Macchine mortali – CrossMedia
Macchine mortali è il titolo di un libro di Philip Reeve, primo di una quadrilogia YA steampunk-distopica, che l’anno scorso è stato adattato in un film (Mortal Engines, 2018, regia di Christian Rivers).
La produzione cinematografica vantava, fra gli altri, anche il nome di Peter Jackson, mentre nel cast spiccava Hugo Weaving. Questo, insieme alla possibilità di utilizzare effetti speciali stupefacenti per ricreare un’ambientazione che doveva essere visivamente spettacolare, ha contribuito a pubblicizzare molto il film, ma non è stato sufficiente a renderlo un successo – e dopo averlo visto capisco anche perché.
Potrei dire, in modo piuttosto banale, che era meglio il libro del film, ma non è questo il problema: per quel che mi riguarda non vedo nessun problema anche nell’ipotesi di stravolgere il materiale originale, purché questo serva a ottenere un prodotto valido, magari una storia più congeniale al nuovo supporto per la quale è stata adattata.

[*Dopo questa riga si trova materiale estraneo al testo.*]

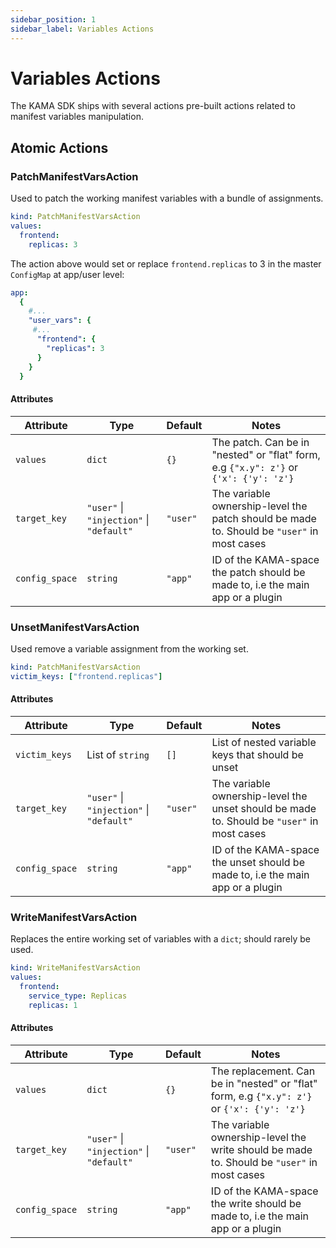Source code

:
 ```yaml
---
sidebar_position: 1
sidebar_label: Variables Actions
---
```


# Variables Actions
 
The KAMA SDK ships with several actions pre-built actions related
to manifest variables manipulation.

## Atomic Actions

### PatchManifestVarsAction

Used to patch the working manifest variables with a bundle of assignments.


```yaml
kind: PatchManifestVarsAction
values:
  frontend:
  	replicas: 3

```

The action above would set or replace `frontend.replicas` to 3 in the master `ConfigMap` at app/user level:

```yaml title="<app namespace>/configmaps/master"
app:
  {
  	#...
  	"user_vars": {
  	 #...
  	  "frontend": {
  	  	"replicas": 3
  	  }
  	}
  }

```


#### Attributes

| Attribute      | Type                                     | Default  | Notes                                                                                      |
|----------------|------------------------------------------|----------|--------------------------------------------------------------------------------------------|
| `values`       | `dict`                                   | `{}`     | The patch. Can be in "nested" or "flat" form, e.g `{"x.y": z'}` or `{'x': {'y': 'z'}`      |
| `target_key`   | `"user"` \| `"injection"` \| `"default"` | `"user"` | The variable ownership-level the patch should be made to. Should be `"user"` in most cases |
| `config_space` | `string`                                 | `"app"`  | ID of the KAMA-space the patch should be made to, i.e the main app or a plugin             |





### UnsetManifestVarsAction

Used remove a variable assignment from the working set.


```yaml
kind: PatchManifestVarsAction
victim_keys: ["frontend.replicas"]

```


#### Attributes


| Attribute      | Type                                     | Default  | Notes                                                                                      |
|----------------|------------------------------------------|----------|--------------------------------------------------------------------------------------------|
| `victim_keys`  | List of `string`                         | `[]`     | List of nested variable keys that should be unset                                          |
| `target_key`   | `"user"` \| `"injection"` \| `"default"` | `"user"` | The variable ownership-level the unset should be made to. Should be `"user"` in most cases |
| `config_space` | `string`                                 | `"app"`  | ID of the KAMA-space the unset should be made to, i.e the main app or a plugin             |



### WriteManifestVarsAction

Replaces the entire working set of variables with a `dict`; should rarely be used.


```yaml
kind: WriteManifestVarsAction
values:
  frontend:
  	service_type: Replicas
    replicas: 1

```


#### Attributes


| Attribute      | Type                                     | Default  | Notes                                                                                      |
|----------------|------------------------------------------|----------|--------------------------------------------------------------------------------------------|
| `values`       | `dict`                                   | `{}`     | The replacement. Can be in "nested" or "flat" form, e.g `{"x.y": z'}` or `{'x': {'y': 'z'}`      |
| `target_key`   | `"user"` \| `"injection"` \| `"default"` | `"user"` | The variable ownership-level the write should be made to. Should be `"user"` in most cases |
| `config_space` | `string`                                 | `"app"`  | ID of the KAMA-space the write should be made to, i.e the main app or a plugin             |
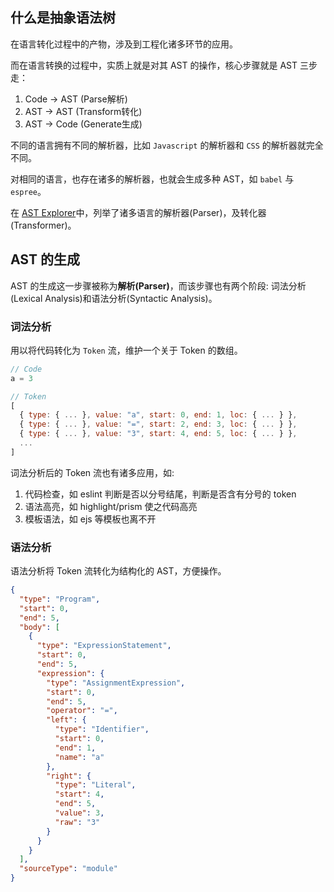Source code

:## 什么是抽象语法树

在语言转化过程中的产物，涉及到工程化诸多环节的应用。

而在语言转换的过程中，实质上就是对其 AST 的操作，核心步骤就是 AST 三步走：

1.  Code -> AST (Parse解析)
2.  AST -> AST (Transform转化)
3.  AST -> Code (Generate生成)

不同的语言拥有不同的解析器，比如 `Javascript` 的解析器和 `CSS` 的解析器就完全不同。

对相同的语言，也存在诸多的解析器，也就会生成多种 AST，如 `babel` 与 `espree`。

在 [AST Explorer](https://astexplorer.net/)中，列举了诸多语言的解析器(Parser)，及转化器(Transformer)。

## AST 的生成

AST 的生成这一步骤被称为**解析(Parser)**，而该步骤也有两个阶段: 词法分析(Lexical Analysis)和语法分析(Syntactic Analysis)。

### 词法分析
用以将代码转化为 `Token` 流，维护一个关于 Token 的数组。
```JavaScript
// Code
a = 3

// Token
[
  { type: { ... }, value: "a", start: 0, end: 1, loc: { ... } },
  { type: { ... }, value: "=", start: 2, end: 3, loc: { ... } },
  { type: { ... }, value: "3", start: 4, end: 5, loc: { ... } },
  ...
]
```

词法分析后的 Token 流也有诸多应用，如:
1.  代码检查，如 eslint 判断是否以分号结尾，判断是否含有分号的 token
2.  语法高亮，如 highlight/prism 使之代码高亮
3.  模板语法，如 ejs 等模板也离不开

### 语法分析

语法分析将 Token 流转化为结构化的 AST，方便操作。
```json
{
  "type": "Program",
  "start": 0,
  "end": 5,
  "body": [
    {
      "type": "ExpressionStatement",
      "start": 0,
      "end": 5,
      "expression": {
        "type": "AssignmentExpression",
        "start": 0,
        "end": 5,
        "operator": "=",
        "left": {
          "type": "Identifier",
          "start": 0,
          "end": 1,
          "name": "a"
        },
        "right": {
          "type": "Literal",
          "start": 4,
          "end": 5,
          "value": 3,
          "raw": "3"
        }
      }
    }
  ],
  "sourceType": "module"
}
```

Il problema di Macchine mortali, però, è che anche preso come semplice film a sé stante, senza considerarne l’origine letteraria, rimane deboluccio e poco convincente perché la trama avventurosa non è accompagnata una vera crescita dei protagonisti.

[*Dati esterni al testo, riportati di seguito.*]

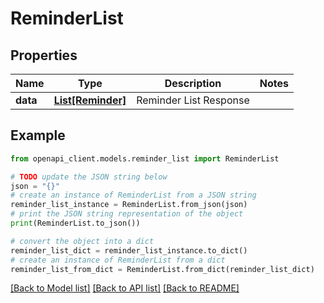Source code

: # ReminderList


## Properties

Name | Type | Description | Notes
------------ | ------------- | ------------- | -------------
**data** | [**List[Reminder]**](Reminder.md) | Reminder List Response | 

## Example

```python
from openapi_client.models.reminder_list import ReminderList

# TODO update the JSON string below
json = "{}"
# create an instance of ReminderList from a JSON string
reminder_list_instance = ReminderList.from_json(json)
# print the JSON string representation of the object
print(ReminderList.to_json())

# convert the object into a dict
reminder_list_dict = reminder_list_instance.to_dict()
# create an instance of ReminderList from a dict
reminder_list_from_dict = ReminderList.from_dict(reminder_list_dict)
```
[[Back to Model list]](../README.md#documentation-for-models) [[Back to API list]](../README.md#documentation-for-api-endpoints) [[Back to README]](../README.md)


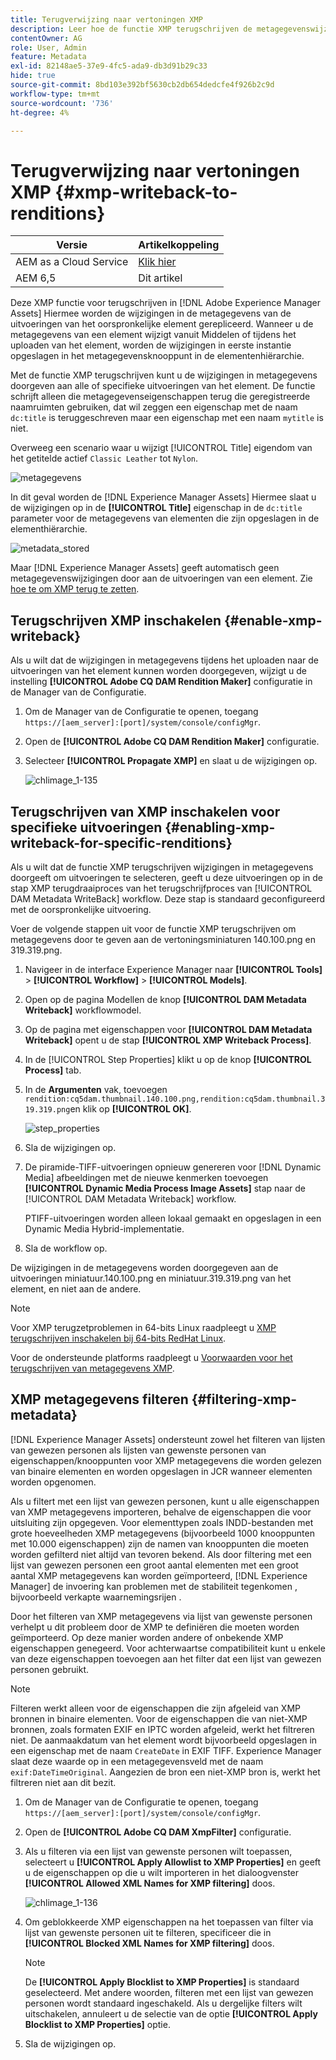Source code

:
 ```yaml
---
title: Terugverwijzing naar vertoningen XMP
description: Leer hoe de functie XMP terugschrijven de metagegevenswijzigingen voor een element doorgeeft aan alle of aan specifieke uitvoeringen van het element.
contentOwner: AG
role: User, Admin
feature: Metadata
exl-id: 82148ae5-37e9-4fc5-ada9-db3d91b29c33
hide: true
source-git-commit: 8bd103e392bf5630cb2db654dedcfe4f926b2c9d
workflow-type: tm+mt
source-wordcount: '736'
ht-degree: 4%

---
```


# Terugverwijzing naar vertoningen XMP {#xmp-writeback-to-renditions}

| Versie | Artikelkoppeling |
| -------- | ---------------------------- |
| AEM as a Cloud Service | [Klik hier](https://experienceleague.adobe.com/docs/experience-manager-cloud-service/content/assets/admin/xmp-metadata.html?lang=en) |
| AEM 6,5 | Dit artikel |

Deze XMP functie voor terugschrijven in [!DNL Adobe Experience Manager Assets] Hiermee worden de wijzigingen in de metagegevens van de uitvoeringen van het oorspronkelijke element gerepliceerd. Wanneer u de metagegevens van een element wijzigt vanuit Middelen of tijdens het uploaden van het element, worden de wijzigingen in eerste instantie opgeslagen in het metagegevensknooppunt in de elementenhiërarchie.

Met de functie XMP terugschrijven kunt u de wijzigingen in metagegevens doorgeven aan alle of specifieke uitvoeringen van het element. De functie schrijft alleen die metagegevenseigenschappen terug die geregistreerde naamruimten gebruiken, dat wil zeggen een eigenschap met de naam `dc:title` is teruggeschreven maar een eigenschap met een naam `mytitle` is niet.

Overweeg een scenario waar u wijzigt [!UICONTROL Title] eigendom van het getitelde actief `Classic Leather` tot `Nylon`.

![metagegevens](assets/metadata.png)

In dit geval worden de [!DNL Experience Manager Assets] Hiermee slaat u de wijzigingen op in de **[!UICONTROL Title]** eigenschap in de `dc:title` parameter voor de metagegevens van elementen die zijn opgeslagen in de elementhiërarchie.

![metadata_stored](assets/metadata_stored.png)

Maar [!DNL Experience Manager Assets] geeft automatisch geen metagegevenswijzigingen door aan de uitvoeringen van een element. Zie [hoe te om XMP terug te zetten](#enable-xmp-writeback).

## Terugschrijven XMP inschakelen {#enable-xmp-writeback}

Als u wilt dat de wijzigingen in metagegevens tijdens het uploaden naar de uitvoeringen van het element kunnen worden doorgegeven, wijzigt u de instelling **[!UICONTROL Adobe CQ DAM Rendition Maker]** configuratie in de Manager van de Configuratie.

1. Om de Manager van de Configuratie te openen, toegang `https://[aem_server]:[port]/system/console/configMgr`.
1. Open de **[!UICONTROL Adobe CQ DAM Rendition Maker]** configuratie.
1. Selecteer **[!UICONTROL Propagate XMP]** en slaat u de wijzigingen op.

   ![chlimage_1-135](assets/chlimage_1-346.png)

## Terugschrijven van XMP inschakelen voor specifieke uitvoeringen {#enabling-xmp-writeback-for-specific-renditions}

Als u wilt dat de functie XMP terugschrijven wijzigingen in metagegevens doorgeeft om uitvoeringen te selecteren, geeft u deze uitvoeringen op in de stap XMP terugdraaiproces van het terugschrijfproces van [!UICONTROL DAM Metadata WriteBack] workflow. Deze stap is standaard geconfigureerd met de oorspronkelijke uitvoering.

Voer de volgende stappen uit voor de functie XMP terugschrijven om metagegevens door te geven aan de vertoningsminiaturen 140.100.png en 319.319.png.

1. Navigeer in de interface Experience Manager naar **[!UICONTROL Tools]** > **[!UICONTROL Workflow]** > **[!UICONTROL Models]**.
1. Open op de pagina Modellen de knop **[!UICONTROL DAM Metadata Writeback]** workflowmodel.
1. Op de pagina met eigenschappen voor **[!UICONTROL DAM Metadata Writeback]** opent u de stap **[!UICONTROL XMP Writeback Process]**.
1. In de [!UICONTROL Step Properties] klikt u op de knop **[!UICONTROL Process]** tab.
1. In de **Argumenten** vak, toevoegen `rendition:cq5dam.thumbnail.140.100.png,rendition:cq5dam.thumbnail.319.319.png`en klik op **[!UICONTROL OK]**.

   ![step_properties](assets/step_properties.png)

1. Sla de wijzigingen op.
1. De piramide-TIFF-uitvoeringen opnieuw genereren voor [!DNL Dynamic Media] afbeeldingen met de nieuwe kenmerken toevoegen **[!UICONTROL Dynamic Media Process Image Assets]** stap naar de [!UICONTROL DAM Metadata Writeback] workflow.

   PTIFF-uitvoeringen worden alleen lokaal gemaakt en opgeslagen in een Dynamic Media Hybrid-implementatie.

1. Sla de workflow op.

De wijzigingen in de metagegevens worden doorgegeven aan de uitvoeringen miniatuur.140.100.png en miniatuur.319.319.png van het element, en niet aan de andere.

>[!NOTE]
>
>Voor XMP terugzetproblemen in 64-bits Linux raadpleegt u [XMP terugschrijven inschakelen bij 64-bits RedHat Linux](https://helpx.adobe.com/experience-manager/kb/enable-xmp-write-back-64-bit-redhat.html).
>
>Voor de ondersteunde platforms raadpleegt u [Voorwaarden voor het terugschrijven van metagegevens XMP](/help/sites-deploying/technical-requirements.md#requirements-for-aem-assets-xmp-metadata-write-back).

## XMP metagegevens filteren {#filtering-xmp-metadata}

[!DNL Experience Manager Assets] ondersteunt zowel het filteren van lijsten van gewezen personen als lijsten van gewenste personen van eigenschappen/knooppunten voor XMP metagegevens die worden gelezen van binaire elementen en worden opgeslagen in JCR wanneer elementen worden opgenomen.

Als u filtert met een lijst van gewezen personen, kunt u alle eigenschappen van XMP metagegevens importeren, behalve de eigenschappen die voor uitsluiting zijn opgegeven. Voor elementtypen zoals INDD-bestanden met grote hoeveelheden XMP metagegevens (bijvoorbeeld 1000 knooppunten met 10.000 eigenschappen) zijn de namen van knooppunten die moeten worden gefilterd niet altijd van tevoren bekend. Als door filtering met een lijst van gewezen personen een groot aantal elementen met een groot aantal XMP metagegevens kan worden geïmporteerd, [!DNL Experience Manager] de invoering kan problemen met de stabiliteit tegenkomen , bijvoorbeeld verkapte waarnemingsrijen .

Door het filteren van XMP metagegevens via lijst van gewenste personen verhelpt u dit probleem door de XMP te definiëren die moeten worden geïmporteerd. Op deze manier worden andere of onbekende XMP eigenschappen genegeerd. Voor achterwaartse compatibiliteit kunt u enkele van deze eigenschappen toevoegen aan het filter dat een lijst van gewezen personen gebruikt.

>[!NOTE]
>
>Filteren werkt alleen voor de eigenschappen die zijn afgeleid van XMP bronnen in binaire elementen. Voor de eigenschappen die van niet-XMP bronnen, zoals formaten EXIF en IPTC worden afgeleid, werkt het filtreren niet. De aanmaakdatum van het element wordt bijvoorbeeld opgeslagen in een eigenschap met de naam `CreateDate` in EXIF TIFF. Experience Manager slaat deze waarde op in een metagegevensveld met de naam `exif:DateTimeOriginal`. Aangezien de bron een niet-XMP bron is, werkt het filtreren niet aan dit bezit.

1. Om de Manager van de Configuratie te openen, toegang `https://[aem_server]:[port]/system/console/configMgr`.
1. Open de **[!UICONTROL Adobe CQ DAM XmpFilter]** configuratie.
1. Als u filteren via een lijst van gewenste personen wilt toepassen, selecteert u **[!UICONTROL Apply Allowlist to XMP Properties]** en geeft u de eigenschappen op die u wilt importeren in het dialoogvenster **[!UICONTROL Allowed XML Names for XMP filtering]** doos.

   ![chlimage_1-136](assets/chlimage_1-347.png)

1. Om geblokkeerde XMP eigenschappen na het toepassen van filter via lijst van gewenste personen uit te filteren, specificeer die in **[!UICONTROL Blocked XML Names for XMP filtering]** doos.

   >[!NOTE]
   >
   >De **[!UICONTROL Apply Blocklist to XMP Properties]** is standaard geselecteerd. Met andere woorden, filteren met een lijst van gewezen personen wordt standaard ingeschakeld. Als u dergelijke filters wilt uitschakelen, annuleert u de selectie van de optie **[!UICONTROL Apply Blocklist to XMP Properties]** optie.

1. Sla de wijzigingen op.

Sia Tom che Hester, fatti salvi i primi minuti in cui devono abituarsi l’uno all’altra, restano sostanzialmente le stesse due persone dall’inizio alla fine: risolvono alcuni conflitti che riguardano le rispettive infanzie ma non è questo a guidarli interiormente verso gli snodi principali dell’avventura, non c’è una maturazione che faccia la differenza rispetto a quanto sarebbero stati in grado di fare anche da prima. Anche il villain si manifesta quasi subito e non è preda di particolari conflitti interiori, nemmeno di quello familiare che in teoria gli avrebbe dato tutta un’altra profondità. A crescere e a cambiare sono semmai due comprimari, Shrike e Katherine, tanto che è facile empatizzare con loro quasi più che con Tom e Hester.

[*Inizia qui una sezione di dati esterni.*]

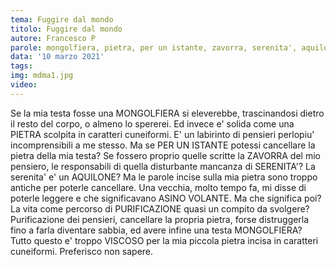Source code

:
 ```yaml
---
tema: Fuggire dal mondo
titolo: Fuggire dal mondo
autore: Francesco P
parole: mongolfiera, pietra, per un istante, zavorra, serenita', aquilone, asino volante, purificazione, viscoso
data: '10 marzo 2021'
tags: 
img: mdma1.jpg
video: 
---
```

Se la mia testa fosse una MONGOLFIERA si eleverebbe, trascinandosi dietro il resto del corpo, o almeno lo spererei. Ed invece e' solida come una PIETRA scolpita in caratteri cuneiformi. E' un labirinto di pensieri perlopiu' incomprensibili a me stesso. Ma se PER UN ISTANTE potessi cancellare la pietra della mia testa?
Se fossero proprio quelle scritte la ZAVORRA del mio pensiero, le responsabili di quella disturbante mancanza di SERENITA'?
La serenita' e' un AQUILONE? Ma le parole incise sulla mia pietra sono troppo antiche per poterle cancellare. Una vecchia, molto tempo fa, mi disse di poterle leggere e che significavano ASINO VOLANTE. Ma che significa poi? La vita come percorso di PURIFICAZIONE quasi un compito da svolgere? Purificazione dei pensieri, cancellare la propria pietra, forse distruggerla fino a farla diventare sabbia, ed avere infine una testa MONGOLFIERA?
Tutto questo e' troppo VISCOSO per la mia piccola pietra incisa in caratteri cuneiformi. Preferisco non sapere.
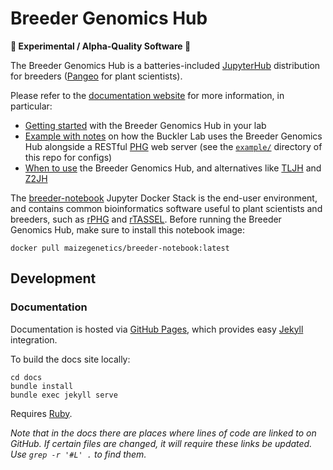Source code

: # Breeder Genomics Hub
**🧬 Experimental / Alpha-Quality Software 🧪**

The Breeder Genomics Hub is a batteries-included [JupyterHub](https://jupyter.org/hub) distribution for breeders ([Pangeo](https://pangeo.io/) for plant scientists).

Please refer to the [documentation website](https://hub.maizegenetics.net) for more information, in particular:
* [Getting started](https://hub.maizegenetics.net/getting-started) with the Breeder Genomics Hub in your lab
* [Example with notes](https://hub.maizegenetics.net/example) on how the Buckler Lab uses the Breeder Genomics Hub alongside a RESTful [PHG](https://www.maizegenetics.net/phg) web server (see the [`example/`](./example) directory of this repo for configs)
* [When to use](https://hub.maizegenetics.net/when-to-use) the Breeder Genomics Hub, and alternatives like [TLJH](https://tljh.jupyter.org) and [Z2JH](https://z2jh.jupyter.org)

The [breeder-notebook](https://github.com/maize-genetics/breeder-notebook) Jupyter Docker Stack is the end-user environment, and contains common bioinformatics software useful to plant scientists and breeders, such as [rPHG](https://rphg.maizegenetics.net/) and [rTASSEL](https://rtassel.maizegenetics.net/). Before running the Breeder Genomics Hub, make sure to install this notebook image:

```
docker pull maizegenetics/breeder-notebook:latest
```

## Development
### Documentation
Documentation is hosted via [GitHub Pages](https://pages.github.com/), which provides easy [Jekyll](https://jekyllrb.com/) integration.

To build the docs site locally:

```console
cd docs
bundle install
bundle exec jekyll serve
```

Requires [Ruby](https://www.ruby-lang.org).

*Note that in the docs there are places where lines of code are linked to on GitHub. If certain files are changed, it will require these links be updated. Use `grep -r '#L' .` to find them.*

Se poi si volessero contare le occasioni sprecate nel passaggio da libro a film, si potrebbero citare il volto di Hester che nel libro è gravemente sfigurato (senza naso, per capirci) mentre nel film mostra solo un paio di grosse cicatrici; il ruolo del sindaco di Londra, che nel libro fa da contraltare proprio a Valentine e gli dà modo di evidenziare la sua personalità; l’evoluzione del rapporto tra Thaddeus Valentine e la figlia; la sciarpa rossa di Hester che nel libro ha una storia e un significato, mentre nel film è un semplice capo di vestiario; e tanto altro.
Macchine mortali resta un film di intrattenimento con un gran bel lavoro sui costumi e con effetti speciali superbi, soprattutto per quel che riguarda i cingoli e la meccanica delle città semoventi, e i tantissimi velivoli di forme e dimensioni diverse: uno spettacolo per gli occhi, di cui dovranno tenere conto i film futuri di ambientazione steampunk e/o post-apocalittica.